Apart from the Canadian government being set up as a mixed economy, to allow the government to intervene when they feel they need to.
This is one of the reasons why Canada’s economy is so safe. There is strong involvement to allow no Canadian to fall too far behind. The economic decisions made by the government reflect Canada’s long term economic plan, because it is always in the best interest of the people. For starters, there is a high proportion of Canadian mortgages insured by the Canada Mortgage and Housing Corporation (CMHC), to give buyers the assurance their country is supporting them. A great contrast can be seen in the United States, where plenty are suffering huge losses because of poor government policy. This consists of unchecked credit history, and no help with payments. One of the major reasons why Canada will be the first to get through this economic trough or recession is because the government supports Canadians so much more. As well as being insured by the government, they also give assistance in terms of grants and loans to developers or consumers. This program is known as Affordability and Choice Today (ACT), which is sponsored by the federation of Canadian municipalities. This goal was to “promote innovations in housing, planning, design and construction technology.”(The Canadian Encyclopedia, 2010) In effect, this is will boost the quantity of housing to meet demands of consumers and create a new standard of living. More money invested in Canada equals a brighter economic future.
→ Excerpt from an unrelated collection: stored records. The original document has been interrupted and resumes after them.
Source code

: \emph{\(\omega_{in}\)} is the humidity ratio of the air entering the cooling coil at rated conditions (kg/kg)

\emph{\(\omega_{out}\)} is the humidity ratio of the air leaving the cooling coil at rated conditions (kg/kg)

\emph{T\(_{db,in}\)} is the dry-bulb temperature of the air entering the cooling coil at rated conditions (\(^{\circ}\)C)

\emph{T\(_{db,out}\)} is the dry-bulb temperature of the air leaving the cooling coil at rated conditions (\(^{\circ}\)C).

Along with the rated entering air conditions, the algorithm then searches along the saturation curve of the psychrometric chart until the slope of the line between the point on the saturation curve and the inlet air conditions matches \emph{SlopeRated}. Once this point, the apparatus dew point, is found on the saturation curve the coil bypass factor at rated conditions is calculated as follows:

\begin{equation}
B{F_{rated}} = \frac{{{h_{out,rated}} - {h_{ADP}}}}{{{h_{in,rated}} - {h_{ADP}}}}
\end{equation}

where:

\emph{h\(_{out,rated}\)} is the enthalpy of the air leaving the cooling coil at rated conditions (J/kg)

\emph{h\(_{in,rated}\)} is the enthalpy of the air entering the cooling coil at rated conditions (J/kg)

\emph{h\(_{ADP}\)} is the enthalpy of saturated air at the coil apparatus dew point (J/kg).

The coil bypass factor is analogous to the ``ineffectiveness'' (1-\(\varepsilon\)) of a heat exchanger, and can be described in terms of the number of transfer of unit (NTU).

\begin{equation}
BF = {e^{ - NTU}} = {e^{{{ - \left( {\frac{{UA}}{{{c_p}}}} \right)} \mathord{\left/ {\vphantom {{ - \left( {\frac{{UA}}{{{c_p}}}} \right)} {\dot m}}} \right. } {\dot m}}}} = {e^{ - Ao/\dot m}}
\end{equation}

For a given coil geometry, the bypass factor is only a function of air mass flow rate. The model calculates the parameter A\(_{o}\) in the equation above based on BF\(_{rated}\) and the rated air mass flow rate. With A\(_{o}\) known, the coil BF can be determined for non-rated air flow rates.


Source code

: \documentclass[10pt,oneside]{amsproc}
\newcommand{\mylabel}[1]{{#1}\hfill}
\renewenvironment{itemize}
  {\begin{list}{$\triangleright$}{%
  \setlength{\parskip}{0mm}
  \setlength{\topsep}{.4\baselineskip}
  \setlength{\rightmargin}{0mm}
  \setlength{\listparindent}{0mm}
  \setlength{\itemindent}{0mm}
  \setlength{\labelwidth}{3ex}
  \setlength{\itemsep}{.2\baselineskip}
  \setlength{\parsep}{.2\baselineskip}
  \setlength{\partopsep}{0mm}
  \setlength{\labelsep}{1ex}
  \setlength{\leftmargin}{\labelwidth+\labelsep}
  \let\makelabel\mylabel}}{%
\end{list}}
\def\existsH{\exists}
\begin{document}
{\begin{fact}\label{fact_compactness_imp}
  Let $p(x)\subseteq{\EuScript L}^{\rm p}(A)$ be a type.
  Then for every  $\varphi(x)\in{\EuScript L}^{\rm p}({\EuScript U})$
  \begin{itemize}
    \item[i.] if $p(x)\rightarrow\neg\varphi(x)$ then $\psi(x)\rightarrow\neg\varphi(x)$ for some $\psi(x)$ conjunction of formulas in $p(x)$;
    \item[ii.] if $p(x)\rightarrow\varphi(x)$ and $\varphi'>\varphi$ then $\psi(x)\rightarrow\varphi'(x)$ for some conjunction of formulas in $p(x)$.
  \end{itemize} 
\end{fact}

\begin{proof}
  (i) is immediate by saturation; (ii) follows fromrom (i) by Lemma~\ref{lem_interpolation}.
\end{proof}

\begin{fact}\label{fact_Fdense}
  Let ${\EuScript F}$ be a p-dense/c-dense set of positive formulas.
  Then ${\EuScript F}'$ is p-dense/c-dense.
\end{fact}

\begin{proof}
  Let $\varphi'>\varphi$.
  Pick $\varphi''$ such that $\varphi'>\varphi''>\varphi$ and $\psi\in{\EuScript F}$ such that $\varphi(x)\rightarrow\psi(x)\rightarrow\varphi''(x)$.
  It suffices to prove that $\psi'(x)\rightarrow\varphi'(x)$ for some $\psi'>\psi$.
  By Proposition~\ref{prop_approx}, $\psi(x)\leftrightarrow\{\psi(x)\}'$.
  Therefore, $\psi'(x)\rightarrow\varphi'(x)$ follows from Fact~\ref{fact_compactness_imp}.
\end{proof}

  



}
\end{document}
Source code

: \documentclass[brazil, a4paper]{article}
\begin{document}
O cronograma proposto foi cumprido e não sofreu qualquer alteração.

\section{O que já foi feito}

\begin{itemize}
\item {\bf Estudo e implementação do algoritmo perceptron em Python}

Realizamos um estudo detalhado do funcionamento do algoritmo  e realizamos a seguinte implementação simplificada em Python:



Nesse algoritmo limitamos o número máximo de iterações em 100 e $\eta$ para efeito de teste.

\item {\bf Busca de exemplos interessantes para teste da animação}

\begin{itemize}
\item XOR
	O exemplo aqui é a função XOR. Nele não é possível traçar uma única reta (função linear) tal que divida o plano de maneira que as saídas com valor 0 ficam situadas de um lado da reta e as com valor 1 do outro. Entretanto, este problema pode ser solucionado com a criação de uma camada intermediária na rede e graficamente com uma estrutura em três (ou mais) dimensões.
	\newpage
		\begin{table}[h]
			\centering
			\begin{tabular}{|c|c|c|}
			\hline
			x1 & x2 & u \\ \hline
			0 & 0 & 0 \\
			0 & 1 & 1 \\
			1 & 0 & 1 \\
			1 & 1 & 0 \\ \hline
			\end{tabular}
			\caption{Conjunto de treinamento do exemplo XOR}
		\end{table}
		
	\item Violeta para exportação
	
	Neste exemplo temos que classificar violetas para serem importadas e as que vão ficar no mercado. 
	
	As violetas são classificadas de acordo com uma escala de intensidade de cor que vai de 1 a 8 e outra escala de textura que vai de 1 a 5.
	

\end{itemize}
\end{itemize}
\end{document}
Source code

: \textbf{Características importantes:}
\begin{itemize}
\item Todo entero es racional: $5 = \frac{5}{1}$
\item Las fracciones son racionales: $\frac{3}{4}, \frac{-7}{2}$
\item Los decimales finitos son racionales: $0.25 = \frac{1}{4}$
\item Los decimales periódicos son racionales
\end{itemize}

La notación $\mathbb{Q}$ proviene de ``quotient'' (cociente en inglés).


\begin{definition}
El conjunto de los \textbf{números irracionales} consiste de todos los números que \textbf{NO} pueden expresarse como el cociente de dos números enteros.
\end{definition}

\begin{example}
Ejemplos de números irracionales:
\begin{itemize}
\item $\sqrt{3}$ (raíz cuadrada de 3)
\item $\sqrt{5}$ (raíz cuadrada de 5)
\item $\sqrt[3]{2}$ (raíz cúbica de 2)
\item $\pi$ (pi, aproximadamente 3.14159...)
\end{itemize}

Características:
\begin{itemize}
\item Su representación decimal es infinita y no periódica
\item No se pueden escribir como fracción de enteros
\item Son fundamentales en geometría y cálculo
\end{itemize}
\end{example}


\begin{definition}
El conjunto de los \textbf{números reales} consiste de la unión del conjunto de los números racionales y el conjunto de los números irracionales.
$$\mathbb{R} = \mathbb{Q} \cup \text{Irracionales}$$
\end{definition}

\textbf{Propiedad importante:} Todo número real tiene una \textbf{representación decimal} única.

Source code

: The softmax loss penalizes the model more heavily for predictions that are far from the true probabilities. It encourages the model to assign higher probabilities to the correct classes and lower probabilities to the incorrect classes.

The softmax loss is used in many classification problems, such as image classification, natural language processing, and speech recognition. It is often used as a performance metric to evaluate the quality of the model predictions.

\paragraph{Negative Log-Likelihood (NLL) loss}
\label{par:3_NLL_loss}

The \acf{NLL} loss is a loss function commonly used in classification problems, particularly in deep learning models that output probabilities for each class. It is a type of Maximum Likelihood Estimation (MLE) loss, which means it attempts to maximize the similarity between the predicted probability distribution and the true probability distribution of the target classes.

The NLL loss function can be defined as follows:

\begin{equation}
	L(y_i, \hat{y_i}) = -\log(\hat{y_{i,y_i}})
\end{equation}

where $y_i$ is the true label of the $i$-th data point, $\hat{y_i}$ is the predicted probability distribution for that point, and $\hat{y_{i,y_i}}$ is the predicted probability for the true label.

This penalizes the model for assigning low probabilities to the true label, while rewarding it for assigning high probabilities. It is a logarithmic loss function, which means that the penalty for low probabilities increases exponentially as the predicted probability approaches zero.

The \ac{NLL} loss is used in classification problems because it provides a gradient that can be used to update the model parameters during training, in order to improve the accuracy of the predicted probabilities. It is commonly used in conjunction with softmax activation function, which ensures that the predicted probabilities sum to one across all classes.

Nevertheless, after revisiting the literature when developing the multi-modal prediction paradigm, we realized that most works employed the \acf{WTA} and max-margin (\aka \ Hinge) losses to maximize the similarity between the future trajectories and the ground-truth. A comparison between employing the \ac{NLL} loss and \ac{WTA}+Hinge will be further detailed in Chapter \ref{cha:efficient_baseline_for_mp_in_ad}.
This corporation is very significant and invaluable to Canada’s future, with the amount of companies allocating their money not into the production of housing, but elsewhere. The reason being is that the cost to build housing has gotten too high. “In Toronto, builders are not willing or are not able to keep up. The new house completion trend in Toronto is actually on a decline” (Canada Mortgage and Housing Corporation, 2010). So, with the price becoming more
affordable, more housing completions will be the result. Last but not least, the legislation of rent control can be a very good thing for people, rather than what was stated previously. Rent control is place in effect, to protect residents from the landlords raising rents too high in the market. With rental properties taking up 30% of all real estate in Canada (The Canadian Encyclopedia, 2010), this is a large portion of the market that can have influence on other costs to live as well. Rent control is better for the consumer so that the cost of living does not exceed incomes. Land owners are allowed to raise prices in Canada depending on the provinces CPI (Consumer Price Index), which is something that is released monthly. (Cruz, Global property Guide, 2009). This is a good indication of inflation because a trend can be extrapolated from these increases month to month. As a result, rental residences have more security when it comes to how much they will be paying for rent. In conclusion, Canadian homeowners are supported positively by the Canadian federal government through policies that are enforced to reduce costs, promote quantity, and improve quality of housing.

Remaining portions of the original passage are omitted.